Il y a un an Spiky The machinist vient au Transformateur et assiste à Lâcher prise, le dernier ballet de Jean-Charles Gil. Les deux hommes ne se connaissent pas et
c’est tout de suite un coup de foudre artistique, une totale osmose génératrice de créativité. Un thème émerge de leur volonté commune de créer un spectacle en synergie. Un spectacle où la musique en
live interagira avec la chorégraphie et la gestuelle des danseurs… et réciproquement. Ce thème sera celui d’une rivalité masculine, d’une relation conflictuelle entre deux garçons en quête d’assurer
leur volonté de puissance. Discordes, disputes, bagarres se succèdent entre les deux hommes. Pourquoi ? La cause n’a que peu d’importance. Ce qui compte c’est l’ascendant que chacun veut prendre sur
l’autre, le duel entre deux hommes qui veulent montrer leur force et dominer l’autre. Cette confrontation virile, abrupte, exacerbée et violente permettra à chacun de trouver sa place et son
identité. Du barouf et de la bagarre naîtra l’apaisement et du désordre naîtra l’ordre. A la fin du duel, épuisés, ils prendront conscience qu’ils ont besoin l’un de l’autre pour se reconstruire et
rendront les armes. Cette confrontation est, en fait, une crise existentielle au sens où l’entendait Jean-Paul Sartre. L’être humain n’existe que dans sa confrontation avec l’autre. C’est en
substance l’essence de son livre l’Etre et le Néant. Barouf est une performance de 50 minutes, un concentré en dramaturgie. C’est une succession de tableaux chorégraphiques qui évoquent le désordre
et les affres de la violence dues aux séismes, aux ruptures, aux actes de barbarie, aux errances générées par la folie des hommes.
Les deux danseurs Jorge Calderon Arias et Simon Kuban réalisent une performance remarquable. L’un est espagnol, l’autre est tchèque. Ces deux danseurs représentent nos doubles intérieurs, nos
pulsions, les dissensions et les tensions qui sont les nôtres et qui nous écartèlent dans un monde en fusion, en effervescence après les attentats de Charlie Hebdo et du Marathon de Boston.
Pour la première fois de sa carrière, Jean-Charles Gil travaille avec un D.J, en l’occurence, Spiky the Machinist et c’est une réussite.
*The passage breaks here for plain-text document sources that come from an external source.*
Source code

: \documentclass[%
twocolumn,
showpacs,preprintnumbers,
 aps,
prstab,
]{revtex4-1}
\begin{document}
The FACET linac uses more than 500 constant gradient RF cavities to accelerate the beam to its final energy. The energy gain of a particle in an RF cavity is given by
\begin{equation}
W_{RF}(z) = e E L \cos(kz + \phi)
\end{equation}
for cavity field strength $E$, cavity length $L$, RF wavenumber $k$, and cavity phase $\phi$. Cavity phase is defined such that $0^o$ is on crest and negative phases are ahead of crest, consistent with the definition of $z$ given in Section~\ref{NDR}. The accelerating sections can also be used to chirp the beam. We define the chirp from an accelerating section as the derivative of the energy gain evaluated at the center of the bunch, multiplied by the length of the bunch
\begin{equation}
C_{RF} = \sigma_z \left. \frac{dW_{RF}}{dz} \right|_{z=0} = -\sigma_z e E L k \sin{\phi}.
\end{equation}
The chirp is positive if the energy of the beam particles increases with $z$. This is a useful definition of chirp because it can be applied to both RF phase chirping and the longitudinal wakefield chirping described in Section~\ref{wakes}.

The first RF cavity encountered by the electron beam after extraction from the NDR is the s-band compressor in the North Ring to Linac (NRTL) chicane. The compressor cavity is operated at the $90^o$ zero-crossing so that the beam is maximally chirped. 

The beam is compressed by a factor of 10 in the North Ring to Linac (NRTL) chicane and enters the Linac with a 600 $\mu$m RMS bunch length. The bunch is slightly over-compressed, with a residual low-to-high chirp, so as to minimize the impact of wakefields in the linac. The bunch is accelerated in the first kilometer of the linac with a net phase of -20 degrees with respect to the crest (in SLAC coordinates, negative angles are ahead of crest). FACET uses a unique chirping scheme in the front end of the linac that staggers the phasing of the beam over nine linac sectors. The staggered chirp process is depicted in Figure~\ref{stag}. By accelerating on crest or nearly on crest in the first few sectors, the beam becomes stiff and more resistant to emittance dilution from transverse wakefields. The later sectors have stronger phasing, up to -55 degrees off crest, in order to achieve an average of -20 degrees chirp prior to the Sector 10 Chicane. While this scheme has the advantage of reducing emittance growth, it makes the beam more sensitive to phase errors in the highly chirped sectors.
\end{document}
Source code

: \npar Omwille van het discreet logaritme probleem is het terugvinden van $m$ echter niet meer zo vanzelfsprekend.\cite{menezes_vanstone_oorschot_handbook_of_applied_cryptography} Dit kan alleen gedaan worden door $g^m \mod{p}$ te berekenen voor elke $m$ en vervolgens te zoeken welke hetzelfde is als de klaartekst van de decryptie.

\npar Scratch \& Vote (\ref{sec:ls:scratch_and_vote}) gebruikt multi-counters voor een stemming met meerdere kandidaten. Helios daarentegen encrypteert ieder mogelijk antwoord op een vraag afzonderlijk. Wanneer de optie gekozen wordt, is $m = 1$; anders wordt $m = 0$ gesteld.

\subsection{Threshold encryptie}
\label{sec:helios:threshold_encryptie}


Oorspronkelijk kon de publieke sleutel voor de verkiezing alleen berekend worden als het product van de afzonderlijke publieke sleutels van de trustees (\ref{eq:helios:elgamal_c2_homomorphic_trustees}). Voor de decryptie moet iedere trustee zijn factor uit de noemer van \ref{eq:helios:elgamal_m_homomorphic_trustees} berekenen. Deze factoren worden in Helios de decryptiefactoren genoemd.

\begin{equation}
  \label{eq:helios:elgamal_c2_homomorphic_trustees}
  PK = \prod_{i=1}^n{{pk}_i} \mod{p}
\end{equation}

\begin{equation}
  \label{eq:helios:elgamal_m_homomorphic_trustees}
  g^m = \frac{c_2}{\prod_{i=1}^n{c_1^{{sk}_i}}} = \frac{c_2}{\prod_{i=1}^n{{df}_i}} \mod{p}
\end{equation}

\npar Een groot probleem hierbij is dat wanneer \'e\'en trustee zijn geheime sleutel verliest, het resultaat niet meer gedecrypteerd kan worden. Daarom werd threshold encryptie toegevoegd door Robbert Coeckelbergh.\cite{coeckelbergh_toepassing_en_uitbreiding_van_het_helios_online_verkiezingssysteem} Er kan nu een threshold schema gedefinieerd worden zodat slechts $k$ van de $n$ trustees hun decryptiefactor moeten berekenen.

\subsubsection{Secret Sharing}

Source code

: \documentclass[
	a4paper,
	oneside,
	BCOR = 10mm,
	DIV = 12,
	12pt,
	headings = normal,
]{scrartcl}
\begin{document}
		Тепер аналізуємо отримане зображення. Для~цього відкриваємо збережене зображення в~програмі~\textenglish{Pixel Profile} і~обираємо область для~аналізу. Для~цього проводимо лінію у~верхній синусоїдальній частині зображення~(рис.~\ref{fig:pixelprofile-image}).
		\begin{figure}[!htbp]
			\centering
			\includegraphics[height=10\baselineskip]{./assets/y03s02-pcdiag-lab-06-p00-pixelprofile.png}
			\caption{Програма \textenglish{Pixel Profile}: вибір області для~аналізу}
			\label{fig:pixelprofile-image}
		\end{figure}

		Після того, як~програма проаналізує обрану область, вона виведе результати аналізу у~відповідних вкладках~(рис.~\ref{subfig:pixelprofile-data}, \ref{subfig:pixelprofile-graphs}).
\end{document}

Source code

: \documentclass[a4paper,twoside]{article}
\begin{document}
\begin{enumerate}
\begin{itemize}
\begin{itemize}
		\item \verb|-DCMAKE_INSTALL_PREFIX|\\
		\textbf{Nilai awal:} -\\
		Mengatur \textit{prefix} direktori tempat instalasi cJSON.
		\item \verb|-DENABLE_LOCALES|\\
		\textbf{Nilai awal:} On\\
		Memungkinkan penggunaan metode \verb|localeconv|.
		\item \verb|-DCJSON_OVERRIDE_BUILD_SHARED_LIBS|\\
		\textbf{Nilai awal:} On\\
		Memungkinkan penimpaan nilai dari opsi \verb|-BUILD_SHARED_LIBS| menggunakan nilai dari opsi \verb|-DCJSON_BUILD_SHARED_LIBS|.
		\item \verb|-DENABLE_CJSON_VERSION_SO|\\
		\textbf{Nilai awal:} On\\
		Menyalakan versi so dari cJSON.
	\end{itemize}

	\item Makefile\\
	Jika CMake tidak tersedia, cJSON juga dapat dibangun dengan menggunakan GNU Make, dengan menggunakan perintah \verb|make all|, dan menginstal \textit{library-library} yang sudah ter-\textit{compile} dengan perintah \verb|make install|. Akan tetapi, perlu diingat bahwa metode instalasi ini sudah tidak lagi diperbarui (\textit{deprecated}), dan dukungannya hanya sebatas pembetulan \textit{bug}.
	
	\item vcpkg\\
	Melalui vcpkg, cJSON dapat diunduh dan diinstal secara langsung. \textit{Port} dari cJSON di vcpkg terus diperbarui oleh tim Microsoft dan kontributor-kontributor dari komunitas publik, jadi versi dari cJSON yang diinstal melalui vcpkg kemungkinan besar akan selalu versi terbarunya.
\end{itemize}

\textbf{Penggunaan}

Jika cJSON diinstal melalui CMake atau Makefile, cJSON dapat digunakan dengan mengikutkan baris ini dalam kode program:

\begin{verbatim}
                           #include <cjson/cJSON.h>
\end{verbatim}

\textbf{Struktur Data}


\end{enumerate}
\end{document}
Celui-ci compose, en effet, en live sur scène de la
musique électronique en symbiose avec la gestuelle des danseurs. C’est un magicien, un alchimiste du son. Natif d’Aix-en-Provence, il a 7 albums à son actif. Il a participé à des zappings
impressionnants comme celui du Grand Front à Osaka au Japon, celui de la cathédrale de Rouen, le lancement de la X.Box pour Microsoft et à des films publicitaires pour Paris la Nuit ou Adidas.
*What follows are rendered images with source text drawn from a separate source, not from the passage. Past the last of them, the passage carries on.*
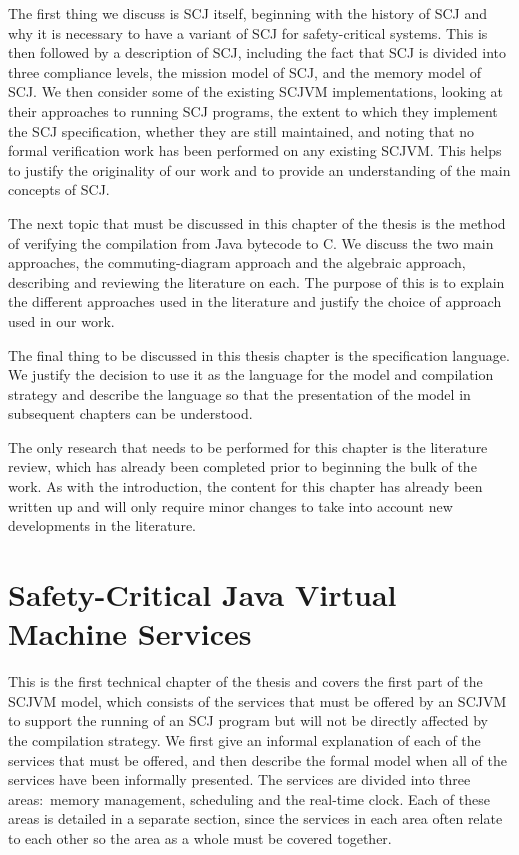 \documentclass[a4paper,10pt]{report}
\begin{document}
The first thing we discuss is SCJ itself, beginning with the history
of SCJ and why it is necessary to have a variant of SCJ for
safety-critical systems.
This is then followed by a description of SCJ, including the fact that
SCJ is divided into three compliance levels, the mission model of SCJ,
and the memory model of SCJ.
We then consider some of the existing SCJVM implementations, looking
at their approaches to running SCJ programs, the extent to which they
implement the SCJ specification, whether they are still maintained,
and noting that no formal verification work has been performed on any
existing SCJVM.
This helps to justify the originality of our work and to provide an
understanding of the main concepts of SCJ.

The next topic that must be discussed in this chapter of the thesis is
the method of verifying the compilation from Java bytecode to C.
We discuss the two main approaches, the commuting-diagram approach and
the algebraic approach, describing and reviewing the literature on
each.
The purpose of this is to explain the different approaches used in
the literature and justify the choice of approach used in our work.

The final thing to be discussed in this thesis chapter is the
\Circus{} specification language.
We justify the decision to use it as the language for the model and
compilation strategy and describe the language so that the
presentation of the model in subsequent chapters can be understood.

The only research that needs to be performed for this chapter is the
literature review, which has already been completed prior to beginning
the bulk of the work.
As with the introduction, the content for this chapter has already
been written up and will only require minor changes to take into
account new developments in the literature.

\section{Safety-Critical Java Virtual Machine Services}

This is the first technical chapter of the thesis and covers the first
part of the SCJVM model, which consists of the services that must be
offered by an SCJVM to support the running of an SCJ program but will
not be directly affected by the compilation strategy.
We first give an informal explanation of each of the services that
must be offered, and then describe the formal \Circus{} model when all
of the services have been informally presented.
The services are divided into three areas:~memory management,
scheduling and the real-time clock.
Each of these areas is detailed in a separate section, since the
services in each area often relate to each other so the area as a
whole must be covered together.
\end{document}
Sa musique donne le tempo des états d’âme des protagonistes de Barouf et montre leur violence, leur épuisement. Le passage où l’on entend la mer est bluffant et celui du retour aux sources, à l’état
originel scandé par le tam tam primitif et lancinant est tout simplement bluffant. C’est un spectacle original, à nul autre pareil. A ne manquer sous aucun prétexte quand il sera reprogrammé.